A Lesson in Revision
There's an old adage that "rejection is nature's way of telling you to write better." Even more true is the writer's mantra, "writing is revision."
I couldn't help but think of the truth of that mantra when Vanity Fair published photos of the text of Sarah Palin's resignation speech, after an executive literary editor, a fact-checker from the research department, and a copy-editor have all gone over the pages, each making color-coded changes penciled onto the double-spaced lines of text, according to their individual editorial departments.
A single page of Palin's speech. Entire text is on the linked Vanity Fair site.
Now, don't feel like Vanity Fair is just picking on Sarah Palin, because they aren't. Neither am I. The picture made me laugh, though, because that's what my own pages look like, while I'm revising.
If you look at the actual text on those pages before Vanity Fair's editorial staff went to work on the piece? It's not publishable. It's just barely intelligible, for that matter. In short, it reads like a raw first draft.

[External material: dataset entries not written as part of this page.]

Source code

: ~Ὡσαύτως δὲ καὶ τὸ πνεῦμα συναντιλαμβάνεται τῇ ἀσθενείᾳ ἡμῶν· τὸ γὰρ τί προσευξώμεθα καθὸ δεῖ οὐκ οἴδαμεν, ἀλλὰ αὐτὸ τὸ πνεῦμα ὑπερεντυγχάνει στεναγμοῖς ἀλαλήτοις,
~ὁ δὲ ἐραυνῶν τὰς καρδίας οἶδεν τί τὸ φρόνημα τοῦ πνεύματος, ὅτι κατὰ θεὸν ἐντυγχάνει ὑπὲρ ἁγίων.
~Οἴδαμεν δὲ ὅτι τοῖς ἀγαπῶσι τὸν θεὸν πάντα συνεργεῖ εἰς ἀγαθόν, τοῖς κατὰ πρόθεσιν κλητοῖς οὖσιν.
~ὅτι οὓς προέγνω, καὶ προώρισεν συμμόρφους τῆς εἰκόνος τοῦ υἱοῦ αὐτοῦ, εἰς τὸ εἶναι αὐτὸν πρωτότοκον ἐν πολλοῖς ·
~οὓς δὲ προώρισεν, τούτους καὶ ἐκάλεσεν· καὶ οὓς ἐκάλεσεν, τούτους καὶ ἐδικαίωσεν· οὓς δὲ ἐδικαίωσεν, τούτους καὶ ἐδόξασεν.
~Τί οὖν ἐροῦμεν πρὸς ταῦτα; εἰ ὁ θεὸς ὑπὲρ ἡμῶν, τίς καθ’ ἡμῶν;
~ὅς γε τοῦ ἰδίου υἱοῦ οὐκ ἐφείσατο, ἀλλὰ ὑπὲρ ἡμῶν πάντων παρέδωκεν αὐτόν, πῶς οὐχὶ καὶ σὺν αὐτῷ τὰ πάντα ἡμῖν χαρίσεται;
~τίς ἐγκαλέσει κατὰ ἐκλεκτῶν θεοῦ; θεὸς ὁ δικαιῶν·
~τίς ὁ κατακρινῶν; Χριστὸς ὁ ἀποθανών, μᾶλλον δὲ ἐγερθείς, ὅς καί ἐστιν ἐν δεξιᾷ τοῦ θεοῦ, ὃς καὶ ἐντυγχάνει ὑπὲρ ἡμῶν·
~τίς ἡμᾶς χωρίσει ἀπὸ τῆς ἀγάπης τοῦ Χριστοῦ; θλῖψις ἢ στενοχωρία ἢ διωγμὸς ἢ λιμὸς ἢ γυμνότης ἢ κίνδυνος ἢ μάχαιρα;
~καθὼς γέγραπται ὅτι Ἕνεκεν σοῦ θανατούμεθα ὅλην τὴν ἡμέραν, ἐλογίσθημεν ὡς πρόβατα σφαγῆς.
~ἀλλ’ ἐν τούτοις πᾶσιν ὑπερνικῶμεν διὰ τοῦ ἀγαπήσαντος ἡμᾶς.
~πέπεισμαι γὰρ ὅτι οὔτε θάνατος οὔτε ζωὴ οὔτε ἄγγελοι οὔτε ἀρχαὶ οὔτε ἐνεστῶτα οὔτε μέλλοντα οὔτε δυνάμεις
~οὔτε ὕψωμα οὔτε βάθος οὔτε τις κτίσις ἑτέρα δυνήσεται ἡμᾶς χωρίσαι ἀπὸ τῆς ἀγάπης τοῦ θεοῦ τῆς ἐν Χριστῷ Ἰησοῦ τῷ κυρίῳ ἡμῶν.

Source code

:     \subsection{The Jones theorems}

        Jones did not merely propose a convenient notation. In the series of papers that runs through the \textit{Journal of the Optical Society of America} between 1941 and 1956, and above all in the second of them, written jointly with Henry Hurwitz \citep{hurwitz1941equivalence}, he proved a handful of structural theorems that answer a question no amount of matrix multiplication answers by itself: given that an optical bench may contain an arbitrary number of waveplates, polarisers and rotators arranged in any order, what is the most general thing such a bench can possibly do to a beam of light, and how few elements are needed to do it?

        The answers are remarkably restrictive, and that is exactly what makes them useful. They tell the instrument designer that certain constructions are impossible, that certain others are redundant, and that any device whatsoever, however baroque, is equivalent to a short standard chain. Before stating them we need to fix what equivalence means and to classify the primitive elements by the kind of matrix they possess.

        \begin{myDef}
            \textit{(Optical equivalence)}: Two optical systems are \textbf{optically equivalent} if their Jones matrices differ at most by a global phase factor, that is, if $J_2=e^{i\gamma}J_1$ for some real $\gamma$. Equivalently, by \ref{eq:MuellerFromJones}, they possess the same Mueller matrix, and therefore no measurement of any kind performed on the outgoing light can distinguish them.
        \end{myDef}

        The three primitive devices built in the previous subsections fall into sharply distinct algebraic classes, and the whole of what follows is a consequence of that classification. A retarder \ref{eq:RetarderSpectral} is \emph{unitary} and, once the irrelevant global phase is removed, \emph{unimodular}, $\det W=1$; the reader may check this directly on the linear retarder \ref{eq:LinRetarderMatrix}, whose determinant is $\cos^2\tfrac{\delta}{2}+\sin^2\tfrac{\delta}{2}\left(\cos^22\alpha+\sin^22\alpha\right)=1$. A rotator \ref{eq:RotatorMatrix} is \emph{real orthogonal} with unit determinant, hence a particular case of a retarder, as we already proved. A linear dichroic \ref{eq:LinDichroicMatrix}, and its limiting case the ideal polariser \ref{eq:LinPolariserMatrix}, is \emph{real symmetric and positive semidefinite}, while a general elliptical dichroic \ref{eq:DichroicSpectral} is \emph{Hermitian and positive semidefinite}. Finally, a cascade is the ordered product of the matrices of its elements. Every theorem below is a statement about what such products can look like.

Now, there's nothing wrong with a first draft. Every piece of writing begins life in a state of first draft. While it's true that some writers manage to produce much cleaner copy than others, even first draft copy, it's not a skill anyone is actually born with. Writing extremely clean first-draft copy is a skill acquired by years of practice, critical reading and thinking, and careful word-crafting. And the truth of the matter is, no matter how clean you think your draft is, you'll only improve it with competent and careful revision.
Part of learning to revise is, first, learning to see what's wrong, as well as learning to read what you've actually written, rather than what you think you've written. There are a variety of techniques you can use to learn to edit more effectively, but here are a few places for you to begin:
- Check your spelling.
- Even if you're sure you spelled an unfamiliar word correctly, check it. Check it with more than one source. Make sure you're using the appropriate spelling for the region in which the preponderance of your audience is likely to be living; that is, if you're writing a piece primarily for Americans don't use British or Canadian spelling quirks, and vice versa.
- Beware of homophones.
- There, their, and they're aren't the same words, and a spell checker won't tell you that you used the wrong word.
- Print the pages out, and edit on hard copy.
- Format your pages with 1" margins, double-spaced, so you have plenty of room to make notes and pencil changes into the text.
- For your second pass, reformat the text.
- Seriously, put the whole piece into a different font, perhaps even into columns. The point of this is to trick your eye into seeing the words that are actually on the page, rather than what your brain expects to see on the page.
- Read your writing out loud.
- Awkward constructions, confusing sentences, tangled metaphors, and subject/verb infelicities can sometimes be easier to hear than to see on the page. If you find parts of a piece of writing difficult and confusing to read aloud, they're likely difficult and confusing for your reader, as well.
Mostly, never stop looking for ways to improve: The only writers who aren't hard on themselves are amateurs.